Harpobittacus is a genus of hangingfly of the family Bittacidae found in Australia.

== Habitat and Development ==
Species of Harpobittacus are found in moist environments as larvae and adults. The adults are active from October to February and lay their eggs in the summer. They undergo metamorphosis, beginning with the female laying her cube–shaped eggs in the soil. The larva pupate underground, remaining moist to prevent desiccation and once they hatch, they feed on soil, mosses, dead insects, and leaf litter.

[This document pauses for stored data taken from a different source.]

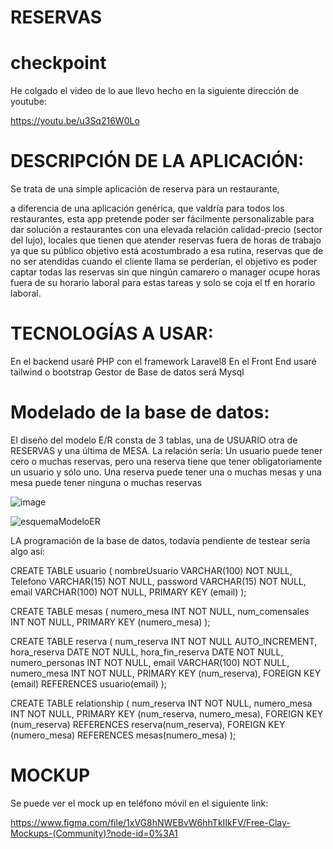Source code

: # RESERVAS
# checkpoint
He colgado el video de lo aue llevo hecho en la siguiente dirección de youtube:

https://youtu.be/u3Sq216W0Lo


# DESCRIPCIÓN DE LA APLICACIÓN:

Se trata de una simple aplicación de reserva para un restaurante, 

a diferencia de una aplicación genérica, que valdría para todos los restaurantes, esta app pretende poder ser fácilmente personalizable para dar solución a restaurantes con una elevada relación calidad-precio (sector del lujo), locales que tienen que atender reservas fuera de horas de trabajo ya que su público objetivo está acostumbrado a esa rutina, reservas que de no ser atendidas cuando el cliente llama se perderían, el objetivo es poder captar todas las reservas sin que ningún camarero o manager ocupe horas fuera de su horario laboral para estas tareas y solo se coja el tf en horario laboral.


# TECNOLOGÍAS A USAR:
En el backend usaré PHP con el framework Laravel8
En el Front End usaré tailwind o bootstrap
Gestor de Base de datos será Mysql

# Modelado de la base de datos:
El diseño del modelo E/R consta de 3 tablas, una de USUARIO otra de
RESERVAS y una última de MESA.
La relación sería:
Un usuario puede tener cero o muchas reservas, pero una reserva tiene que
tener obligatoriamente un usuario y sólo uno.
Una reserva puede tener una o muchas mesas y una mesa puede tener
ninguna o muchas reservas

![image](https://user-images.githubusercontent.com/72375204/164253076-69ce8b96-3db4-4651-a27c-edf863b7070d.png)


![esquemaModeloER](https://user-images.githubusercontent.com/72375204/161590306-85cbb4d1-8e66-4268-909c-e0b0565a77da.png)

LA programación de la base de datos, todavía pendiente de testear sería algo así:


CREATE TABLE usuario
(
  nombreUsuario VARCHAR(100) NOT NULL,
  Telefono VARCHAR(15) NOT NULL,
  password VARCHAR(15) NOT NULL,
  email VARCHAR(100) NOT NULL,
  PRIMARY KEY (email)
);

CREATE TABLE mesas
(
  numero_mesa INT NOT NULL,
  num_comensales INT NOT NULL,
  PRIMARY KEY (numero_mesa)
);

CREATE TABLE reserva
(
  num_reserva INT NOT NULL AUTO_INCREMENT,
  hora_reserva DATE NOT NULL,
  hora_fin_reserva DATE NOT NULL,
  numero_personas INT NOT NULL,
  email VARCHAR(100) NOT NULL,
  numero_mesa INT NOT NULL,
  PRIMARY KEY (num_reserva),
  FOREIGN KEY (email) REFERENCES usuario(email)
);

CREATE TABLE relationship
(
  num_reserva INT NOT NULL,
  numero_mesa INT NOT NULL,
  PRIMARY KEY (num_reserva, numero_mesa),
  FOREIGN KEY (num_reserva) REFERENCES reserva(num_reserva),
  FOREIGN KEY (numero_mesa) REFERENCES mesas(numero_mesa)
);


# MOCKUP
Se puede ver el mock up en teléfono móvil en el siguiente link:

https://www.figma.com/file/1xVG8hNWEBvW6hhTkIIkFV/Free-Clay-Mockups-(Community)?node-id=0%3A1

Adults normally display black bodies with orange markings and have claws at the ends of their long legs. They catch prey by hanging from vegetation with their forelegs and capturing small insects that get close with their hind-legs. They feed by holding the insect in their mouth, sucking out the soft tissues and juices and dropping the empty chitinous shells.

== Mating ==
Harpobittacus species exhibit some less common mating strategies, including pheromone secretion, nuptial gifts, and cryptic female choice.

=== Male competition ===
When males are attempting to attract females, other nearby males may approach in an attempt to steal his prey, using a tactic known as prey piracy.The males engage in male–male competition by fighting using their long legs to attack. The larger male has the advantage, as well as the original owner of the prey, due to having a better grip. Oftentimes, no harm is caused to either male, meaning fighting has a low cost associated with it. Males will also frequently use a conditional strategy of switching between hunting their own prey and stealing from other males.

=== Nuptial gifts ===
Males that have captured prey and are looking to mate will release a sex pheromone to attract prospective females. Once the male has attracted a female, he will present the prey, or nuptial gift, for the female to eat while they copulate. The nuptial gift is normally an arthropod that they've caught and deemed large enough to be able to attract a female with.The catching of prey can be energetically costly to the males, however they often eat some of the prey before offering it to prospective mates. The male will give the female a taste and then he will prevent her from eating it for the first several minutes as he grasps the tip of the female's abdomen with his genital claspers. This allows him to prolong the length of copulation, increasing the amount of sperm transferred to the female. Eventually, he gives her the prey and she continues to eat throughout the duration of copulation. Once the female stops eating, copulation ceases and she flies away.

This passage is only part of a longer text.